Un chef d’entreprise a refusé sa convocation à la protection civile. Il se sent lâché par l’institution, qui pourrait lui faire payer son acte de rébellion.

par
Francesco Brienza
Le canton a mobilisé toute la protection civile vendredi dernier.

Le canton a mobilisé toute la protection civile vendredi dernier.

Keystone / photo d’illustration

«C’est injuste, les petites entreprises prennent assez cher comme ça, sans être encore plombées par les autorités!» Vincent Herzog est remonté: impossible pour lui d’être dispensé de protection civile (PCi) malgré sa demande, alors que ses sociétés sont en difficulté à cause du coronavirus.

«J’ai reçu ma convocation mercredi dernier pour un engagement de deux semaines dès le surlendemain, s’offusque le patron d’un centre de bien-être et d’une société active dans la décoration horlogère. Je comprends que la situation sanitaire est grave, mais la situation économique l’est aussi. La pression sur les entrepreneurs est énorme, et on sent que la PC n’en tient pas compte.»

Exceptions rares, mais possibles

Déçu, Vincent Herzog a choisi de ne pas se présenter. Et le Vaudois est prêt à en assumer les conséquences pénales. «Je vais sûrement finir avec une amende salée. Tant pis. Combien sommes-nous dans ce cas? Il faut le dire: en préservant les emplois, nous servons aussi notre pays!»

Chef de l’État-major cantonal de conduite, Denis Froidevaux tempère. «La situation est grave et l’engagement de la PC au profit du système de santé est déterminante pour tenter de maîtriser la situation. Dès lors, le régime des dispenses est restrictif, sans être rigide.
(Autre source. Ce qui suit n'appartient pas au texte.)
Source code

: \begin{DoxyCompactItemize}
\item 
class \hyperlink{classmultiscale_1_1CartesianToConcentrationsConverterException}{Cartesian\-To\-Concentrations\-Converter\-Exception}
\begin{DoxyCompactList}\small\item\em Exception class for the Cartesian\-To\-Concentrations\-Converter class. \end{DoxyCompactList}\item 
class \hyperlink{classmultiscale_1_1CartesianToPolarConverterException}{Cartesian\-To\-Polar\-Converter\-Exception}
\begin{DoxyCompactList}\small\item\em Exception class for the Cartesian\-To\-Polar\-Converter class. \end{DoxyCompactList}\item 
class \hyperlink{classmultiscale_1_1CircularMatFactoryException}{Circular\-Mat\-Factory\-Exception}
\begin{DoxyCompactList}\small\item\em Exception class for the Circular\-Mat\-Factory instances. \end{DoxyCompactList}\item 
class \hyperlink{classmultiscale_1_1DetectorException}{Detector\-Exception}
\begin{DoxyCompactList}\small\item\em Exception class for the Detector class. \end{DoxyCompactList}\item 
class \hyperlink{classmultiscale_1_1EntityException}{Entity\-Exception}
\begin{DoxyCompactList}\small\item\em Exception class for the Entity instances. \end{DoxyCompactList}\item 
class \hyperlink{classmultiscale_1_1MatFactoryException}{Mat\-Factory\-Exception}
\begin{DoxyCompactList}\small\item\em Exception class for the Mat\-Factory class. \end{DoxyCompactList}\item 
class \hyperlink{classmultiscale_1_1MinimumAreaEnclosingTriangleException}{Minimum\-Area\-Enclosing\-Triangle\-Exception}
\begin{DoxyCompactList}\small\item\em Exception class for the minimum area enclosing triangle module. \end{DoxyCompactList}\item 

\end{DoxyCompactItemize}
En cas de situations particulières, les dispenses sont possibles, y compris pour les entrepreneurs en cas de besoins avérés et démontrés.»

Virés s’ils ont la mauvaise idée de servir

Depuis la mobilisation générale entrée en vigueur le 4 novembre, des entreprises se seraient illustrées en proférant des menaces de licenciements envers leurs employés, si ceux-ci venaient à entrer en service à la PC. Elles seraient plus d’une dizaine. «Non seulement c’est inacceptable d’un point de vue de la solidarité sociétale, mais c’est illégal, rappelle Denis Froidevaux. Si cela est avéré, nous serons contraints de dénoncer ces employeurs à la justice.»